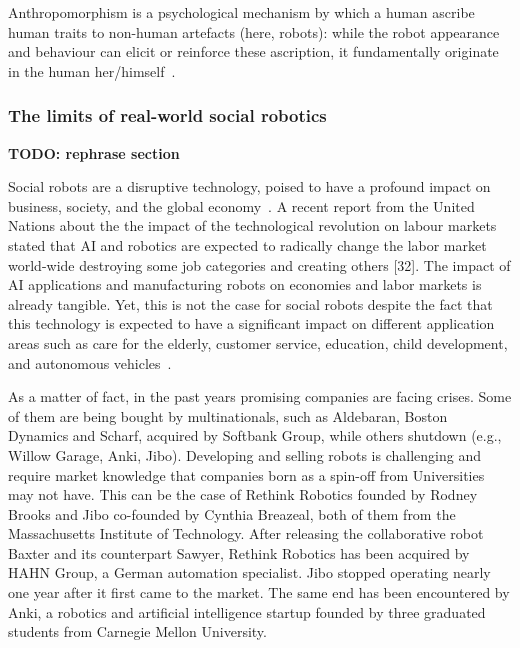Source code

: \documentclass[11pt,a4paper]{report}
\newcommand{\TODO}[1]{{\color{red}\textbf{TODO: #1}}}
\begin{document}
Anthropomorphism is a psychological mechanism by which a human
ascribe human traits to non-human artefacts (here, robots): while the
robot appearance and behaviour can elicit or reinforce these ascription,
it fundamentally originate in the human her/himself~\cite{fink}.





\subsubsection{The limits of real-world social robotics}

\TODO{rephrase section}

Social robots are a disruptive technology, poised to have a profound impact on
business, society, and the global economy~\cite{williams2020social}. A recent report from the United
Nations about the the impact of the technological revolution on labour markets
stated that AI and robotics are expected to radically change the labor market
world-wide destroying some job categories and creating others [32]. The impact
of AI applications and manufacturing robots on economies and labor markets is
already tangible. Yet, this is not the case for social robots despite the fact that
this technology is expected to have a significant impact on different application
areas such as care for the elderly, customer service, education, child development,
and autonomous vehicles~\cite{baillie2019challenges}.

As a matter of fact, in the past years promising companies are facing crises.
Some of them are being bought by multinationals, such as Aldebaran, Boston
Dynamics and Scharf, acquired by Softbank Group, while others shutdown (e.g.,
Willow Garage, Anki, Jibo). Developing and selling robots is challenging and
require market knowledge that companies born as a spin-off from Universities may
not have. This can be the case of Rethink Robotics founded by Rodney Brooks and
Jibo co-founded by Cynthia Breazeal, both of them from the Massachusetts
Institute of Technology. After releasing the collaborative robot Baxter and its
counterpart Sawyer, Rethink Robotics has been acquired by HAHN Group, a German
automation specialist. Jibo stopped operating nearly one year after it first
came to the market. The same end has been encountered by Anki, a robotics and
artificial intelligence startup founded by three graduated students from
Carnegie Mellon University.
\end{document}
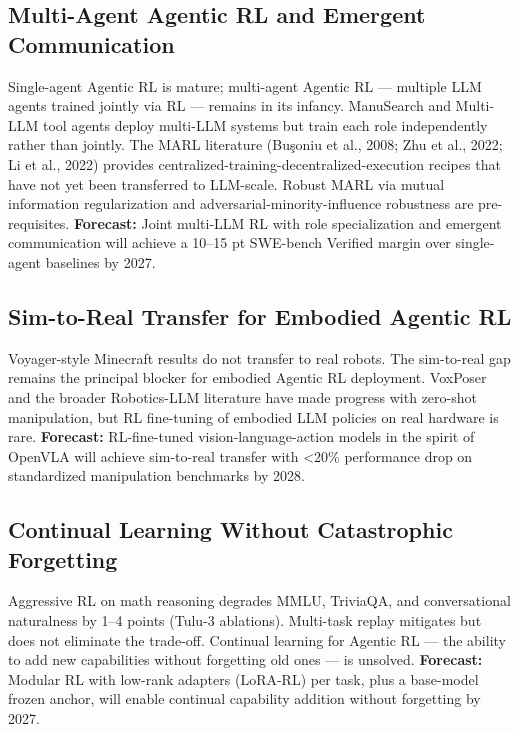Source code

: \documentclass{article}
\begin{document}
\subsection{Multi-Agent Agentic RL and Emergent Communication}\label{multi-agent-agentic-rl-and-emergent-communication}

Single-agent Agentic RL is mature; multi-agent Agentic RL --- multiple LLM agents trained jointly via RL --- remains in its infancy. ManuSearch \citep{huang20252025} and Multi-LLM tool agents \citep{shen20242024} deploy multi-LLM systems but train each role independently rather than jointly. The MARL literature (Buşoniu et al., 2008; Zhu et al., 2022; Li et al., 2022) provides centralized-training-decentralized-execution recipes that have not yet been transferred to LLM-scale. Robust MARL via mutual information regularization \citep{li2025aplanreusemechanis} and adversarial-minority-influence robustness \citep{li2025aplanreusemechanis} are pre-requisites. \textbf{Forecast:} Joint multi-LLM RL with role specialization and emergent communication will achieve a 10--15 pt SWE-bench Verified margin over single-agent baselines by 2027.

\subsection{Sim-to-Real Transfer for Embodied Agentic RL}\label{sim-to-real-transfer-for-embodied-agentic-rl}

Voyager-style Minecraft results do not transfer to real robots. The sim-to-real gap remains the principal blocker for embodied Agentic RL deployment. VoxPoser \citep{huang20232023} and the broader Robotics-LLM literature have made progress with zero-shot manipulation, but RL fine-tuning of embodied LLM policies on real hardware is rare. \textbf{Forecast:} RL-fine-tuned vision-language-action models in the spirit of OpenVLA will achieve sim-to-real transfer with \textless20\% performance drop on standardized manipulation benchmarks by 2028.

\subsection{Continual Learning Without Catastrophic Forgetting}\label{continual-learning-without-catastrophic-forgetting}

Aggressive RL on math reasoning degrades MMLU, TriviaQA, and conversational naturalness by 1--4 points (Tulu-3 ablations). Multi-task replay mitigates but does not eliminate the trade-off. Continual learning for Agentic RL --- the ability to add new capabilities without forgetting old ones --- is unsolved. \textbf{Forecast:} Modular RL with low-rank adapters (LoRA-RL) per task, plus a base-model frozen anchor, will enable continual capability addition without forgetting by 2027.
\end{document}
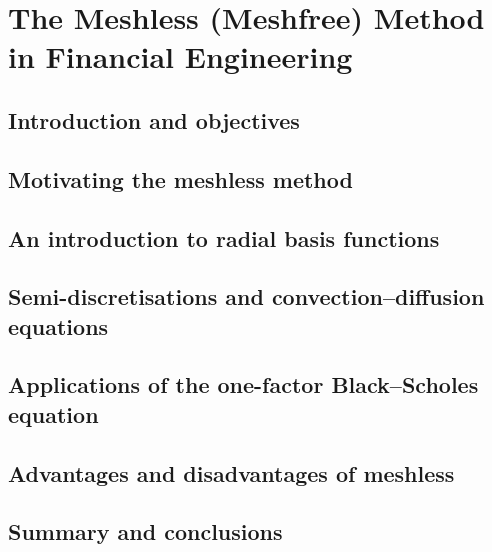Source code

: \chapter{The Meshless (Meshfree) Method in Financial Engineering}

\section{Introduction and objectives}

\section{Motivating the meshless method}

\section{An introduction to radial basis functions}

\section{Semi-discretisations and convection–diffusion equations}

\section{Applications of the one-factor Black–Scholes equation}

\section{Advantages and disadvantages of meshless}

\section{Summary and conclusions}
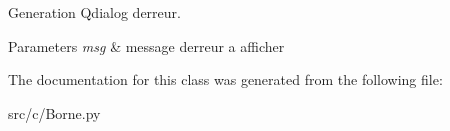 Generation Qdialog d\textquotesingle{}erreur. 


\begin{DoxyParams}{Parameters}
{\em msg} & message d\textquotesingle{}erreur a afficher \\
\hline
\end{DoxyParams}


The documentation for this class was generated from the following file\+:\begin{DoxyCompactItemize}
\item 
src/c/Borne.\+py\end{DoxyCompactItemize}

____________

The listing above must be printed again exactly, minus its pictures.

● Answer below
Source code

: \documentclass[11pt,a4paper]{report}
\newcommand{\TODO}[1]{{\color{red}\textbf{TODO: #1}}}
\begin{document}
Anthropomorphism is a psychological mechanism by which a human
ascribe human traits to non-human artefacts (here, robots): while the
robot appearance and behaviour can elicit or reinforce these ascription,
it fundamentally originate in the human her/himself~\cite{fink}.





\subsubsection{The limits of real-world social robotics}

\TODO{rephrase section}

Social robots are a disruptive technology, poised to have a profound impact on
business, society, and the global economy~\cite{williams2020social}. A recent report from the United
Nations about the the impact of the technological revolution on labour markets
stated that AI and robotics are expected to radically change the labor market
world-wide destroying some job categories and creating others [32]. The impact
of AI applications and manufacturing robots on economies and labor markets is
already tangible. Yet, this is not the case for social robots despite the fact that
this technology is expected to have a significant impact on different application
areas such as care for the elderly, customer service, education, child development,
and autonomous vehicles~\cite{baillie2019challenges}.

As a matter of fact, in the past years promising companies are facing crises.
Some of them are being bought by multinationals, such as Aldebaran, Boston
Dynamics and Scharf, acquired by Softbank Group, while others shutdown (e.g.,
Willow Garage, Anki, Jibo). Developing and selling robots is challenging and
require market knowledge that companies born as a spin-off from Universities may
not have. This can be the case of Rethink Robotics founded by Rodney Brooks and
Jibo co-founded by Cynthia Breazeal, both of them from the Massachusetts
Institute of Technology. After releasing the collaborative robot Baxter and its
counterpart Sawyer, Rethink Robotics has been acquired by HAHN Group, a German
automation specialist. Jibo stopped operating nearly one year after it first
came to the market. The same end has been encountered by Anki, a robotics and
artificial intelligence startup founded by three graduated students from
Carnegie Mellon University.
\end{document}
Source code

: \documentclass{article}
\begin{document}
\subsection{Multi-Agent Agentic RL and Emergent Communication}\label{multi-agent-agentic-rl-and-emergent-communication}

Single-agent Agentic RL is mature; multi-agent Agentic RL --- multiple LLM agents trained jointly via RL --- remains in its infancy. ManuSearch \citep{huang20252025} and Multi-LLM tool agents \citep{shen20242024} deploy multi-LLM systems but train each role independently rather than jointly. The MARL literature (Buşoniu et al., 2008; Zhu et al., 2022; Li et al., 2022) provides centralized-training-decentralized-execution recipes that have not yet been transferred to LLM-scale. Robust MARL via mutual information regularization \citep{li2025aplanreusemechanis} and adversarial-minority-influence robustness \citep{li2025aplanreusemechanis} are pre-requisites. \textbf{Forecast:} Joint multi-LLM RL with role specialization and emergent communication will achieve a 10--15 pt SWE-bench Verified margin over single-agent baselines by 2027.

\subsection{Sim-to-Real Transfer for Embodied Agentic RL}\label{sim-to-real-transfer-for-embodied-agentic-rl}

Voyager-style Minecraft results do not transfer to real robots. The sim-to-real gap remains the principal blocker for embodied Agentic RL deployment. VoxPoser \citep{huang20232023} and the broader Robotics-LLM literature have made progress with zero-shot manipulation, but RL fine-tuning of embodied LLM policies on real hardware is rare. \textbf{Forecast:} RL-fine-tuned vision-language-action models in the spirit of OpenVLA will achieve sim-to-real transfer with \textless20\% performance drop on standardized manipulation benchmarks by 2028.

\subsection{Continual Learning Without Catastrophic Forgetting}\label{continual-learning-without-catastrophic-forgetting}

Aggressive RL on math reasoning degrades MMLU, TriviaQA, and conversational naturalness by 1--4 points (Tulu-3 ablations). Multi-task replay mitigates but does not eliminate the trade-off. Continual learning for Agentic RL --- the ability to add new capabilities without forgetting old ones --- is unsolved. \textbf{Forecast:} Modular RL with low-rank adapters (LoRA-RL) per task, plus a base-model frozen anchor, will enable continual capability addition without forgetting by 2027.
\end{document}
Source code

: \chapter{The Meshless (Meshfree) Method in Financial Engineering}

\section{Introduction and objectives}

\section{Motivating the meshless method}

\section{An introduction to radial basis functions}

\section{Semi-discretisations and convection–diffusion equations}

\section{Applications of the one-factor Black–Scholes equation}

\section{Advantages and disadvantages of meshless}

\section{Summary and conclusions}
 Generation Qdialog d\textquotesingle{}erreur. 


\begin{DoxyParams}{Parameters}
{\em msg} & message d\textquotesingle{}erreur a afficher \\
\hline
\end{DoxyParams}


The documentation for this class was generated from the following file\+:\begin{DoxyCompactItemize}
\item 
src/c/Borne.\+py\end{DoxyCompactItemize}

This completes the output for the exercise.